“I don’t know who you are,” said Shag, “but you look as if you’d make a nice little morsel.”
“I will let you have one chance for your life. Before I eat you, you shall come and see the wonderful treasures I have collected, and if you are able to pick out the most precious jewel in my vault, I will let you go. You shall have the jewel for a prize, and I will give you one day’s grace before pursuing you with my soldiers.”
So Birdling was led down some more long stairs to the cellar of the palace, where shining jellyfish lights hung from the ceiling. In their dim radiance he saw a heap of treasure such as no one had ever seen in all the world—diamonds that shone like stars, rubies, and sapphires, and emeralds, brooches and necklaces, pearl-set combs, wonderful pins and lockets and vessels of hammered gold!
Then Birdling noticed a queer locket lying close to his foot; it seemed to be made of two big oyster-shells closed with a band of tin. There was nothing very precious about it.

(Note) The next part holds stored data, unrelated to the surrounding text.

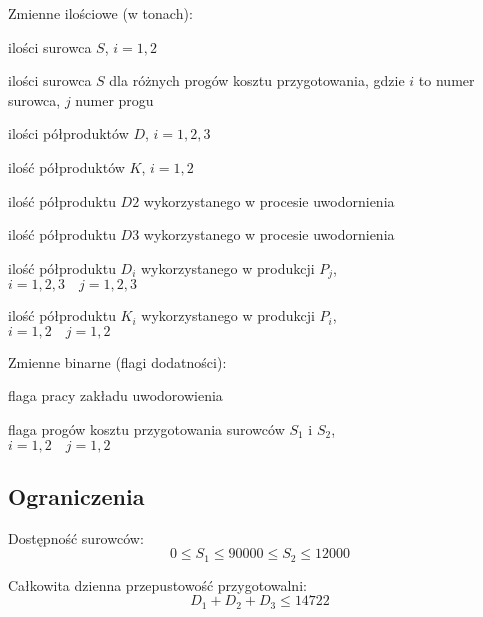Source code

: \documentclass[a4paper,10pt,fleqn]{article}
\begin{document}
		Zmienne ilościowe (w tonach):
		\begin{description}[align=left,labelwidth=1.5cm]
			\item[$S_i$] ilości surowca $S$, $i = 1,2$
			\item[$s_{ij}$] ilości surowca $S$ dla różnych progów kosztu przygotowania, gdzie $i$ to numer surowca, $j$ numer progu
			\item[$D_i$] ilości półproduktów $D$, $i = 1, 2, 3$
			\item[$K_i$] ilość półproduktów $K$, $i = 1, 2$
			\item[$DK_2$] ilość półproduktu $D2$ wykorzystanego w procesie uwodornienia
			\item[$DK_3$] ilość półproduktu $D3$ wykorzystanego w procesie uwodornienia
			\item[$DP_{ij}$] ilość półproduktu $D_i$ wykorzystanego w produkcji $P_j$, \\$i=1, 2, 3 \quad j=1, 2, 3$
	
			\item[$KP_{ij}$] ilość półproduktu $K_i$ wykorzystanego w produkcji $P_i$, \\$i=1, 2\quad j=1, 2$
		\end{description}

		Zmienne binarne (flagi dodatności):
		\begin{description}[align=left,labelwidth=1.5cm]
			\item[$w$] flaga pracy zakładu uwodorowienia
			\item[$u_{ij}$] flaga progów kosztu przygotowania surowców $S_1$ i $S_2$, \\$i = 1, 2 \quad j = 1, 2$
		\end{description}

		\subsection{Ograniczenia}

		Dostępność surowców:
		\begin{subequations}
			\begin{equation}
				0 \leq S_1 \leq 9000
			\end{equation}
			\begin{equation}
				0 \leq S_2 \leq 12000
			\end{equation}
		\end{subequations}

		Całkowita dzienna przepustowość przygotowalni:
		\begin{equation}
			D_1 + D_2 + D_3 \leq 14722
		\end{equation}
\end{document}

“But it must be precious, or it wouldn’t be here,” he thought quickly.
So, while Shag waved his whiskers in a bored and superior way, and his soldiers craned their necks to see Birdling, the boy suddenly stooped and picked up the locket.
“I choose this,” he said and held it up with both hands.
Shag uttered a howl of rage.
“He has guessed, he has guessed!” The body-guard drew back in terror as their King beat the water with his fins, till a cloud of mud came up from the floor of the cave and his crown slipped over one eye. Now he would really have liked to eat up Birdling but of course, the soldiers had all heard the rules of the game, so he had to abide by his word. Birdling was escorted back to the hall and allowed to go up the winding stairs, back to the Little Dipper, the heavy oyster shell under his arm. It seemed to him about as big as a suitcase, but harder to carry because it had no handle. No one knows how he could ever have carried it to the top of the stairs, had he not met a Sea-Horse who gave him a ride.